Lampert, the largest shareholder, has been loaning out his own money for years and has put together deals to prop up the company, which in turn has benefited his own ESL hedge fund.

Last year, Sears sold its famous Craftsman brand to Stanley Black & Decker Inc., following earlier moves to spin off pieces of its Sears Hometown and Outlet division and Lands’ End.

In recent weeks, Lampert has been pushing for a debt restructuring and offering to buy some of Sears’ key assets, like Kenmore, through his hedge fund as a $134 million debt repayment came due on Monday. Lampert personally owns 31 per cent of the company’s shares, while his hedge fund has an 18.5 per cent stake, according to FactSet.

“It is all well and good to undertake financial engineering, but the company is in the business of retailing and without a clear retail plan, the firm simply has no reason to exist,” said Neil Saunders, managing director of GlobalData Retail, in a recent analyst note.

Sears’ stock has fallen from about $6 over the past year to below the minimum $1 level that Nasdaq stocks are required to trade in order to remain on the stock index. In April 2007, shares were trading at around $141. The company, which once had 350,000 workers, has seen its workforce shrink to fewer than 90,000 people as of earlier this year.

As of May, it had fewer than 900 stores, down from a 2012 peak of 4,000.

In a March 2017 government filing, Sears said there was “substantial doubt” it would be able to keep its doors open — but insisted its turnaround efforts would mitigate that risk.

Lampert pledged to return Sears to greatness by leveraging its best-known brands and its vast holdings of land, and more recently planned to entice customers with a loyalty program. But losses continued and the company struggled to get more people through the doors or to shop online.

Jennifer Roberts, 36, of Dayton, Ohio, was a long-time fan of Sears and has fond memories of shopping there for clothes as a child. But in recent years, she’s been disappointed by the lack of customer service and outdated stores.

“My mom had always bought her appliances from Sears. That’s where my dad got his tools,” she said. “But they don’t care about their customers anymore.”

She said a refrigerator her mother bought at Sears broke after two years and still hasn’t been fixed.

“If they don’t value a customer, then they don’t need my money,” Roberts said.

Sales at the company’s established locations tumbled nearly 4 per cent during its fiscal second quarter. Still, that was an improvement from the same period a year ago. Total revenue dropped 30 per cent in the most recent quarter, hurt by continued store closings.

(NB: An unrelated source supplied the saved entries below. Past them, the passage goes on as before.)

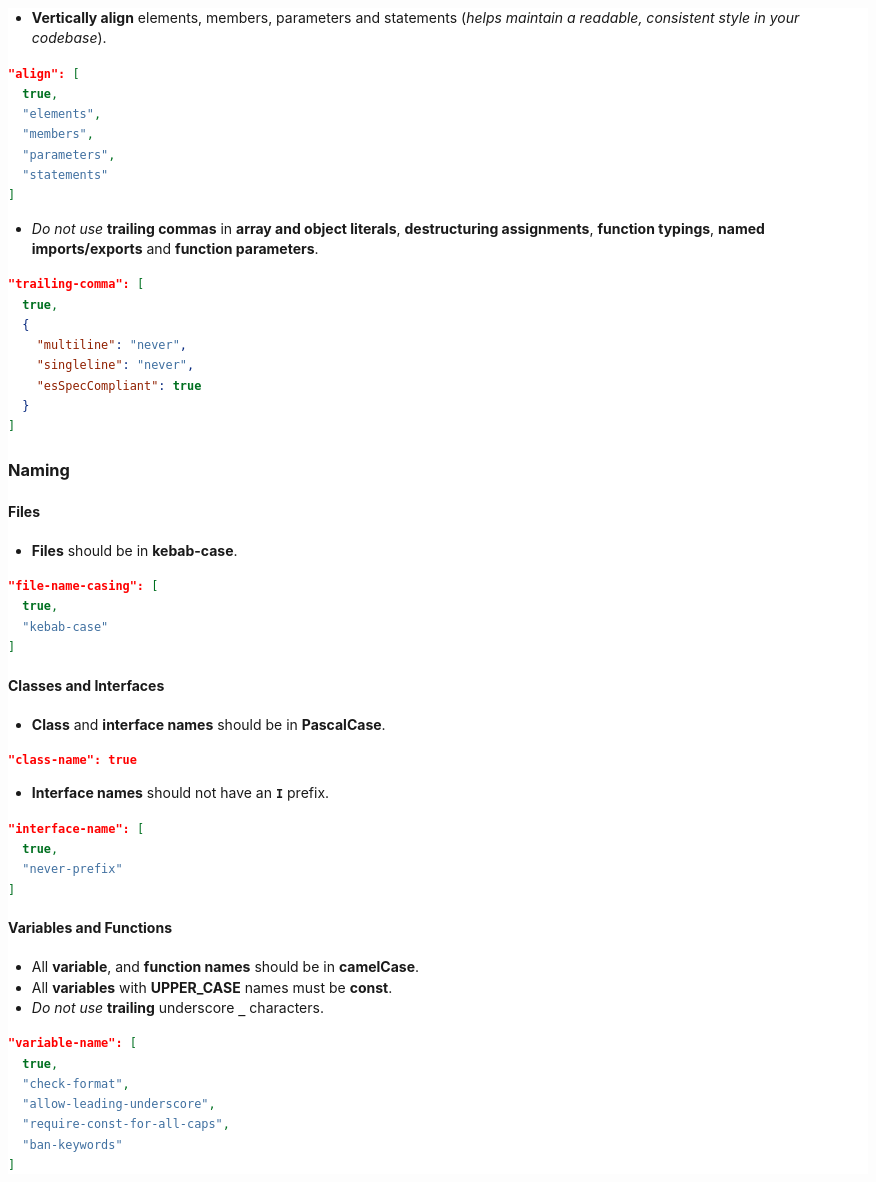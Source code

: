 - **Vertically align** elements, members, parameters and statements (*helps maintain a readable, consistent style in your codebase*).
```json
"align": [
  true,
  "elements",
  "members",
  "parameters",
  "statements"
]
```

- *Do not use* **trailing commas** in **array and object literals**, **destructuring assignments**, **function typings**,
**named imports/exports** and **function parameters**.
```json
"trailing-comma": [
  true,
  {
    "multiline": "never",
    "singleline": "never",
    "esSpecCompliant": true
  }
]
```

### <a name="naming"></a> Naming
#### <a name="files"></a> Files
- **Files** should be in **kebab-case**.
```json
"file-name-casing": [
  true,
  "kebab-case"
]
```

#### <a name="classes-and-interfaces"></a> Classes and Interfaces
- **Class** and **interface names** should be in **PascalCase**.
```json
"class-name": true
```

- **Interface names** should not have an **`I`** prefix.
```json
"interface-name": [
  true,
  "never-prefix"
]
```

#### <a name="variables-and-functions"></a> Variables and Functions
- All **variable**, and **function names** should be in **camelCase**.
- All **variables** with **UPPER_CASE** names must be **const**.
- *Do not use* **trailing** underscore **`_`** characters.
```json
"variable-name": [
  true,
  "check-format",
  "allow-leading-underscore",
  "require-const-for-all-caps",
  "ban-keywords"
]
```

“The problem in Sears’ case is that it is a poor retailer,” Saunders wrote in his analyst note. “Put bluntly, it has failed on every facet of retailing from assortment to service to merchandise to basic shop keeping standards. Under benign conditions, this would be problematic enough but in today’s hyper-competitive retail environment it is a recipe for failure on a grand scale.”

For decades, Sears was king of the American shopping landscape. Sears, Roebuck and Co.’s iconic catalogue featured items from bicycles to sewing machines to houses, and could generate excitement throughout a household when it arrived. The company began opening retail locations in 1925 and expanded swiftly in suburban malls from the 1950s to 1970s. But the onset of discounters like Walmart created challenges for Sears that have only grown. Sears faced even more competition from online sellers and appliance retailers like Lowe’s and Home Depot.

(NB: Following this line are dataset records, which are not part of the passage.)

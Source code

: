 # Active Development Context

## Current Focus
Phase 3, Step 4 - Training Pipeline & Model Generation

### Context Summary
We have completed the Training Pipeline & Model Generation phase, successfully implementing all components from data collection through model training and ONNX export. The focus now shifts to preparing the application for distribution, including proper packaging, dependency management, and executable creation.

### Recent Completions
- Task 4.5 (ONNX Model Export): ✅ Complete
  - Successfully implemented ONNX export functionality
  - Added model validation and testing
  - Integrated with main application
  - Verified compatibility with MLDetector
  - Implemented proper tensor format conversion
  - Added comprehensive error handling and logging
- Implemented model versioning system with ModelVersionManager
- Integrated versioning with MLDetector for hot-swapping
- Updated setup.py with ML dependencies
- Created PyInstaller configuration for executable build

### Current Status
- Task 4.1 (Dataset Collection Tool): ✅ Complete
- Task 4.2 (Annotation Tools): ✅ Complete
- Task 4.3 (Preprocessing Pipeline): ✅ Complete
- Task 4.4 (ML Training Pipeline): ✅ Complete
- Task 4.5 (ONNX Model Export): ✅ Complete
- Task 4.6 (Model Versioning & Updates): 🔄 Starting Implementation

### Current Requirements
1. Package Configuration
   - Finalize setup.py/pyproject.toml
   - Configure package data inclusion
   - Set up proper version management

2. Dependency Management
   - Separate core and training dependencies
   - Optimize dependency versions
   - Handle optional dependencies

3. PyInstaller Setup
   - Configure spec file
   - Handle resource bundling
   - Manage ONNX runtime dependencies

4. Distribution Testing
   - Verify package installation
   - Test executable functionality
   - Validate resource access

Store shelves have been left bare as many vendors have demanded more stringent payment terms, says Mark Cohen, a professor of retailing at Columbia University and a former Sears executive.

Meanwhile, Sears workers are nervous about what kind of severance they’ll receive if their stores close.

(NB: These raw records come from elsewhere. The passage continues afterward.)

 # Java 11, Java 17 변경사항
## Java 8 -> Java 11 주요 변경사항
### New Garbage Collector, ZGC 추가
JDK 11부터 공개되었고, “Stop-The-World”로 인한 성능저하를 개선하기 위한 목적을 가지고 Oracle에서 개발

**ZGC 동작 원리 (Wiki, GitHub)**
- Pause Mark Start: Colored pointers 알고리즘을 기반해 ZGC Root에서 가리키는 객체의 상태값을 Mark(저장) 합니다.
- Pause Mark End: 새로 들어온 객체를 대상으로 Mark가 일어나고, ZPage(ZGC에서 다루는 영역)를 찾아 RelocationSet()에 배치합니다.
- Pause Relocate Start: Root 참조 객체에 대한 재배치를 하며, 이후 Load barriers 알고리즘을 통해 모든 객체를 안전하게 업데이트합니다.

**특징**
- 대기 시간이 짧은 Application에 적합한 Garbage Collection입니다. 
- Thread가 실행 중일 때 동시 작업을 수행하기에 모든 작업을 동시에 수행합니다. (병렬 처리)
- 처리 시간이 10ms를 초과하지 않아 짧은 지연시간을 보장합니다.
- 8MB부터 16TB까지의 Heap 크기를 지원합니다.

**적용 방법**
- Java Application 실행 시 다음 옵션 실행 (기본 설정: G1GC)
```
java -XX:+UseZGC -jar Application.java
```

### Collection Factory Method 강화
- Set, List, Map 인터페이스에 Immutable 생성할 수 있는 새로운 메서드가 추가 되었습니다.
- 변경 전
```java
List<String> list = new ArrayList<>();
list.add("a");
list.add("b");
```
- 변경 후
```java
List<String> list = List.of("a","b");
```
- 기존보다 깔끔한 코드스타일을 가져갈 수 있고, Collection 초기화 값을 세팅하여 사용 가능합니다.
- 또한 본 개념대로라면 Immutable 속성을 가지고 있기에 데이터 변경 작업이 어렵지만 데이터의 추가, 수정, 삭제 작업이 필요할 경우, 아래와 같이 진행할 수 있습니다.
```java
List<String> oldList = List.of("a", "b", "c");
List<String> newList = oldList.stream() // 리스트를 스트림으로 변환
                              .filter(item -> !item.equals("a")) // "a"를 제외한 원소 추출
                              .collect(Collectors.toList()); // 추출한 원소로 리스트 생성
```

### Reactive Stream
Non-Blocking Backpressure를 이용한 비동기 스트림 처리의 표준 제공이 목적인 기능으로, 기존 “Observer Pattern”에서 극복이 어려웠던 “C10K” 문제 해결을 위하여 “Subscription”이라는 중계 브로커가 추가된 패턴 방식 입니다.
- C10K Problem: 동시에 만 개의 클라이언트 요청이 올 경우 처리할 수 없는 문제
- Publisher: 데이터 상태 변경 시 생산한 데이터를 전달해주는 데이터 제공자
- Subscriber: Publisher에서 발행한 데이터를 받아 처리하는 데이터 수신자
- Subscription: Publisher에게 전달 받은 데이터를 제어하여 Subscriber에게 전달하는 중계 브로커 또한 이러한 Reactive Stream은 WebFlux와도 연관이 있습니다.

John Germann, 46, works full-time and makes $14 per hour as the lead worker unloading merchandise from trucks at the Chicago Ridge, Illinois, store, which has been drastically reducing its staff since he started nine years ago. Germann now has only 11 people on his team, compared with about 30 a few years ago.

“We’re doing the job of two to three people. It’s not safe,” he said. “We’re lifting treadmills and refrigerators.”